◆ **Work task**: Compute how many lines in the records below contain the string "gegen" and give that number without other output.

◆ **Items from a data source**:

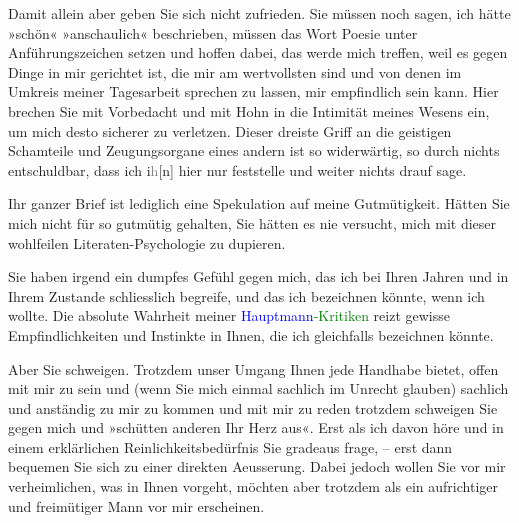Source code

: \pstart
           Damit allein aber geben Sie sich nicht zufrieden. Sie müssen noch sagen, ich hätte
               »schön« »anschaulich« beschrieben, müssen das Wort Poesie unter Anführungszeichen
               setzen und hoffen dabei, das werde mich treffen, weil es gegen Dinge in mir gerichtet
               ist, die mir am wertvollsten sind und von denen im Umkreis meiner Tagesarbeit
               sprechen zu lassen, mir empfindlich sein kann. {\pb}Hier brechen Sie mit Vorbedacht
               und mit Hohn in die Intimität meines Wesens ein, um mich desto sicherer zu verletzen.
               Dieser dreiste Griff an die geistigen Schamteile und Zeugungsorgane eines andern ist
               so widerwärtig, so durch nichts entschuldbar, dass ich i\textcolor{gray}{h}{[}n{]} hier nur feststelle und weiter nichts drauf sage.\pend
           
\pstart
           Ihr ganzer Brief ist lediglich eine Spekulation auf meine Gutmütigkeit. Hätten Sie
               mich nicht für so gutmütig gehalten, Sie hätten es nie versucht, mich mit dieser
               wohlfeilen Literaten-Psychologie zu dupieren.\pend
           
\pstart
           Sie haben irgend ein dumpfes Gefühl gegen mich, das ich bei Ihren Jahren und in Ihrem
               Zustande schliesslich begreife, und das ich bezeichnen könnte, wenn ich wollte. Die
               absolute Wahrheit meiner \textcolor{green}{\textcolor{blue}{Hauptmann}{}\ledrightnote{\textcolor{blue}{Gerhart Hauptmann}}-Kritiken}{}\ledrightnote{{$\rightarrow$}\textcolor{green}{Der Fall Hauptmann}{\newline}{$\rightarrow$}\textcolor{green}{Der Fall Brahm}} reizt gewisse
               Empfindlichkeiten und Instinkte in Ihnen, die ich gleichfalls bezeichnen könnte.\pend
           
\pstart
           Aber Sie schweigen. Trotzdem unser Umgang Ihnen jede Handhabe bietet, offen mit mir
               zu sein und (wenn Sie mich einmal sachlich im Unrecht glauben) sachlich und anständig
               zu mir zu kommen und mit mir zu reden {\dotstwo} trotzdem schweigen
               Sie gegen mich und »schütten anderen Ihr Herz aus«. Erst als ich davon höre und in
               einem erklärlichen Reinlichkeitsbedürfnis Sie gradeaus frage, – erst dann bequemen
               Sie sich zu einer direkten Aeusserung. Dabei jedoch wollen Sie vor mir verheimlichen,
               was in Ihnen vorgeht, möchten aber trotzdem als ein aufrichtiger und freimütiger Mann
               vor mir erscheinen.\pend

◆ **Exercise response**: 3